- [Your objective]: Where the string "whatis" occurs in a line of the entries below, copy that line.

- [Working data]:
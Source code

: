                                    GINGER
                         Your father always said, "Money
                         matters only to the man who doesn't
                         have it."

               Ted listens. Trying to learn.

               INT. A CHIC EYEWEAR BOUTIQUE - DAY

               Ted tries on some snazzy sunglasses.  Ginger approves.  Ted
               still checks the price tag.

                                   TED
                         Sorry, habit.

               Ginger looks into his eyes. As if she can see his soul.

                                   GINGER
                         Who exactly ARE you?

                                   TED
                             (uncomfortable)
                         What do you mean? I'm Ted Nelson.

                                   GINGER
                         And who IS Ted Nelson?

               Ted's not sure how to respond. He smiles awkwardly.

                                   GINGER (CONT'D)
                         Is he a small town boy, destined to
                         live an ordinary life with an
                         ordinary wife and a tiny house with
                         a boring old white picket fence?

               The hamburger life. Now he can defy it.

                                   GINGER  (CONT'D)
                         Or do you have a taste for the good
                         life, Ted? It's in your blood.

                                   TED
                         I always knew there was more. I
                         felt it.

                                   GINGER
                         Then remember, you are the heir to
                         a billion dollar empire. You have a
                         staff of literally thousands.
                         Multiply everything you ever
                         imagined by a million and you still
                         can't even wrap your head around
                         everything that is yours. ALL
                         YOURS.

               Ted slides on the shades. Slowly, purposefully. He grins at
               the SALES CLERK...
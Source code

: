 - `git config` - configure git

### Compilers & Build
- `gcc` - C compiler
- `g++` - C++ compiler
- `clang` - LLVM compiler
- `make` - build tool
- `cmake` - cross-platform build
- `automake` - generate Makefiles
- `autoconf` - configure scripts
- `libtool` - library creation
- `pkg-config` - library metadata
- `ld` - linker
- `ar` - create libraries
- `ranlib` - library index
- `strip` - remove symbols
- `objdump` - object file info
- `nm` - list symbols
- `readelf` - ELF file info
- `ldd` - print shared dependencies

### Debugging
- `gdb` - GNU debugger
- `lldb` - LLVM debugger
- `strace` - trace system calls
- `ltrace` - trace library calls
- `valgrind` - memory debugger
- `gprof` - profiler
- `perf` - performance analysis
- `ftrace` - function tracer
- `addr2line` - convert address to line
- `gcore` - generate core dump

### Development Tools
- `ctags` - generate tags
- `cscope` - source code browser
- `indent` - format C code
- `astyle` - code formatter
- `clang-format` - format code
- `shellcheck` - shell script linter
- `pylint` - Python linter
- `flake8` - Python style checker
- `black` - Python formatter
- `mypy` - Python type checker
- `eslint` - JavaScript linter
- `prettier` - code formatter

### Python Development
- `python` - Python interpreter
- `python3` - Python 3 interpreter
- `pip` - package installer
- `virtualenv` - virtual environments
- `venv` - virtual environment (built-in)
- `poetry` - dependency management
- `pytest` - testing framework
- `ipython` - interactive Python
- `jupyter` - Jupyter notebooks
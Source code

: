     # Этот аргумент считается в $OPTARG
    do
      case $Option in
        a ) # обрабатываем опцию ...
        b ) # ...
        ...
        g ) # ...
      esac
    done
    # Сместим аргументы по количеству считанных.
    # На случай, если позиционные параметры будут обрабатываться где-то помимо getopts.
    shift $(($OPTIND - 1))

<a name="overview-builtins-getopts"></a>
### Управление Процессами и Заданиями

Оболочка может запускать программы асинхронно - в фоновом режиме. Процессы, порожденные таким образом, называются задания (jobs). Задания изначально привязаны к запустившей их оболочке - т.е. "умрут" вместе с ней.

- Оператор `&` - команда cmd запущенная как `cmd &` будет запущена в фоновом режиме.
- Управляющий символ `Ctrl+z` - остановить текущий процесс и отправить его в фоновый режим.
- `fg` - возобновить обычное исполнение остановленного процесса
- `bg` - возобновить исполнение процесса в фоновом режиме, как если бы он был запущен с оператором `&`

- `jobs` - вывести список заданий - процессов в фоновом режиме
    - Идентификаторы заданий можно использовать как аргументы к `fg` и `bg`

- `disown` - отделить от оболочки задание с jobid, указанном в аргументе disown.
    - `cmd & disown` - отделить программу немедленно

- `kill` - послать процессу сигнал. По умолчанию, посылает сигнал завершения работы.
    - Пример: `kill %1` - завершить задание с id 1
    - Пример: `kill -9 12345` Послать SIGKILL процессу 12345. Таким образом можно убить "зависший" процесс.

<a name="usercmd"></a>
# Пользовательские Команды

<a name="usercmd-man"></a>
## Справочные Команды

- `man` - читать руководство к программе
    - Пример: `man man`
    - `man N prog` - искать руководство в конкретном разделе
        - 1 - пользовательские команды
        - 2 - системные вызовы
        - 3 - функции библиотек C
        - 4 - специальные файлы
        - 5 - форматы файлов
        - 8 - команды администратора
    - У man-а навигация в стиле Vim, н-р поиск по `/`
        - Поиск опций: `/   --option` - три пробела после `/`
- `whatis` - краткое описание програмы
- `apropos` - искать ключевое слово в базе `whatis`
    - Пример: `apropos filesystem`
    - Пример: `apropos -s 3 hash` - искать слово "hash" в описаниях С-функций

- [Written answer]:
- `whatis` - краткое описание програмы
- `apropos` - искать ключевое слово в базе `whatis`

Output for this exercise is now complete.